> _Aim of the task_:
In your reply, reproduce every line of the data without any alteration.

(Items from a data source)
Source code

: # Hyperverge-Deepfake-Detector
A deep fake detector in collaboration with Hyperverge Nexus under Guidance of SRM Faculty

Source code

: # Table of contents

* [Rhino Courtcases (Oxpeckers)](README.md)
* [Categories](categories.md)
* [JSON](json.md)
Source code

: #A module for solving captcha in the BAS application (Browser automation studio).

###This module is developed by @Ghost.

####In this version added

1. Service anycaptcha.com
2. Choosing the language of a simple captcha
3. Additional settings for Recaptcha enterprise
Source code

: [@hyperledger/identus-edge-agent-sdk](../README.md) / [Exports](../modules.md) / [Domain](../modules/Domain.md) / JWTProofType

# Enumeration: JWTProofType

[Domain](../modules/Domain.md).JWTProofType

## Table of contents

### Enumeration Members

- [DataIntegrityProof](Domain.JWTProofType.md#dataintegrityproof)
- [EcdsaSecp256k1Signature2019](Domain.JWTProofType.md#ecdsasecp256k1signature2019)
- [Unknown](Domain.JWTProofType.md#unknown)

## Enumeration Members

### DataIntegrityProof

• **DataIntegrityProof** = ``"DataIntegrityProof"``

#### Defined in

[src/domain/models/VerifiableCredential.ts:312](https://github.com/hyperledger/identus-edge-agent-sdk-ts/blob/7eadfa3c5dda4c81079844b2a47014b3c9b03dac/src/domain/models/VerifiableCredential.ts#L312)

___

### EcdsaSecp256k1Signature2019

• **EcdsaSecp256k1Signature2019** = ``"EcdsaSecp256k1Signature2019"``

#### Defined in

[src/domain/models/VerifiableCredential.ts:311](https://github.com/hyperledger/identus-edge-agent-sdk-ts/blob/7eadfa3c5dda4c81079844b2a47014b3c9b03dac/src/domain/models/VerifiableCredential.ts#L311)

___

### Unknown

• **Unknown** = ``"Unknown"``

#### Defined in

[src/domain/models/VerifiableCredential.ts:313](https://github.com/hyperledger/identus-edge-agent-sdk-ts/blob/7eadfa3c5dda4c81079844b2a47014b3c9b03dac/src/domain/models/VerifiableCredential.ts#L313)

> _Expected answer_:
Source code

: # Hyperverge-Deepfake-Detector
A deep fake detector in collaboration with Hyperverge Nexus under Guidance of SRM Faculty

Source code

: # Table of contents

* [Rhino Courtcases (Oxpeckers)](README.md)
* [Categories](categories.md)
* [JSON](json.md)
Source code

: #A module for solving captcha in the BAS application (Browser automation studio).

###This module is developed by @Ghost.

####In this version added

1. Service anycaptcha.com
2. Choosing the language of a simple captcha
3. Additional settings for Recaptcha enterprise
Source code

: [@hyperledger/identus-edge-agent-sdk](../README.md) / [Exports](../modules.md) / [Domain](../modules/Domain.md) / JWTProofType

# Enumeration: JWTProofType

[Domain](../modules/Domain.md).JWTProofType

## Table of contents

### Enumeration Members

- [DataIntegrityProof](Domain.JWTProofType.md#dataintegrityproof)
- [EcdsaSecp256k1Signature2019](Domain.JWTProofType.md#ecdsasecp256k1signature2019)
- [Unknown](Domain.JWTProofType.md#unknown)

## Enumeration Members

### DataIntegrityProof

• **DataIntegrityProof** = ``"DataIntegrityProof"``

#### Defined in

[src/domain/models/VerifiableCredential.ts:312](https://github.com/hyperledger/identus-edge-agent-sdk-ts/blob/7eadfa3c5dda4c81079844b2a47014b3c9b03dac/src/domain/models/VerifiableCredential.ts#L312)

___

### EcdsaSecp256k1Signature2019

• **EcdsaSecp256k1Signature2019** = ``"EcdsaSecp256k1Signature2019"``

#### Defined in

[src/domain/models/VerifiableCredential.ts:311](https://github.com/hyperledger/identus-edge-agent-sdk-ts/blob/7eadfa3c5dda4c81079844b2a47014b3c9b03dac/src/domain/models/VerifiableCredential.ts#L311)

___

### Unknown

• **Unknown** = ``"Unknown"``

#### Defined in

[src/domain/models/VerifiableCredential.ts:313](https://github.com/hyperledger/identus-edge-agent-sdk-ts/blob/7eadfa3c5dda4c81079844b2a47014b3c9b03dac/src/domain/models/VerifiableCredential.ts#L313)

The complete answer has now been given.